Vera feels the sun against her eyelids. Even the birds have fallen quiet in the heat. Only Steph is audible, although Vera isn't really listening. She's never much liked her peaches-and-cream daughter-in-law. Peaches have stone hearts. But, after all, the peach stone begats the peach tree...
Vera's gaze moves over a ragged lawn. Blackbirds fossick among bark chips in the flowerbeds, and a few precious bees circle the roses. White hydrangea blooms will glow when Vera limps around her garden at midnight.
‘...and what about you?’
‘Me?’ Vera is surprised to be asked a question. Steph's normally incurious blue eyes rest upon her.
‘Have you thought about downsizing? I mean, this place – the size of it. Must be hard to maintain.’

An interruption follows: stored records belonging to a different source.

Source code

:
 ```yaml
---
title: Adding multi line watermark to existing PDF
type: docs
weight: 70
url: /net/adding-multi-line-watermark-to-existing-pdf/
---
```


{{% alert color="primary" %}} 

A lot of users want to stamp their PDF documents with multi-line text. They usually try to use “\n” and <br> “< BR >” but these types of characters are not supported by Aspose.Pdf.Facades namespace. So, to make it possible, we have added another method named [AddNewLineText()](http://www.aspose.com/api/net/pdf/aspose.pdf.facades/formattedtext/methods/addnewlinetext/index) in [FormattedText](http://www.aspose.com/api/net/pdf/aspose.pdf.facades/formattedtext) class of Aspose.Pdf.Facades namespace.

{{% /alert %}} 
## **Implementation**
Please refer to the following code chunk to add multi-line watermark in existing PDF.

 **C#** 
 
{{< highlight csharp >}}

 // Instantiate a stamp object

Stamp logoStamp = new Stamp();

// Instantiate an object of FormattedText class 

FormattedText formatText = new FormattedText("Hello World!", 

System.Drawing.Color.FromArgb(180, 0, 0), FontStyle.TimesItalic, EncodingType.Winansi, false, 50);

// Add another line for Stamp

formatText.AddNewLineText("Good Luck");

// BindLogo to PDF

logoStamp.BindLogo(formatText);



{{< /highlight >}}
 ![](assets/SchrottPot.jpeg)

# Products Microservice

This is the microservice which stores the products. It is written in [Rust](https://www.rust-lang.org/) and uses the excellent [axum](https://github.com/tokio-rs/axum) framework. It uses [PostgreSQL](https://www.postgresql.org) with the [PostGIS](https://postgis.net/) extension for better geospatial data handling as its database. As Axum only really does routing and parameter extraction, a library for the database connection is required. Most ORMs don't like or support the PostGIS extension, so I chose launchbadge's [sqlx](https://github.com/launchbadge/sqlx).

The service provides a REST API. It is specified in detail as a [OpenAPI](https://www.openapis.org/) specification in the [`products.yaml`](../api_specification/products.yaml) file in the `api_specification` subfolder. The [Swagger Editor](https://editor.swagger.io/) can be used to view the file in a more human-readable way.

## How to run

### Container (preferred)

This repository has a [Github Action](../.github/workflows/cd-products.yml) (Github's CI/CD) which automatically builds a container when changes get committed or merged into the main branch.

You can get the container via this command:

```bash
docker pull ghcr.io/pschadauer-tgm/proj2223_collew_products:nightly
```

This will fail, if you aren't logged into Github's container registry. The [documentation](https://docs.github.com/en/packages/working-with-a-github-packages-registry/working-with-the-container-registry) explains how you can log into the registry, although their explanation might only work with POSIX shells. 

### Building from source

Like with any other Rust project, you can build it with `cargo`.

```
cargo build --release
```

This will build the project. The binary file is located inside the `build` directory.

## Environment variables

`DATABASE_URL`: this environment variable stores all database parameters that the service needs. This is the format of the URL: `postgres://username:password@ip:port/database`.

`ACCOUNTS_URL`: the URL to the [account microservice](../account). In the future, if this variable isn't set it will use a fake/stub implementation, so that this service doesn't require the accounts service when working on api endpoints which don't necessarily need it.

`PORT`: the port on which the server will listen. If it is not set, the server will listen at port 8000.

Vera has the distinct impression that Steph is calculating the property's square footage. The young family live twenty miles away in a three bed semi which Steph has filled with mirrors and crushed velvet couches.
‘I won’t be leaving for a while,’ says Vera.
'Seems wrong somehow,’ sighs Steph, as though changing the subject. ‘That some people have so much, whereas others...’
‘I know,’ says Vera. ‘Some people have youth, and health, and love.’ She pats the younger woman's hand. ‘The trick is to enjoy your time in the garden. Because it only lasts a moment.’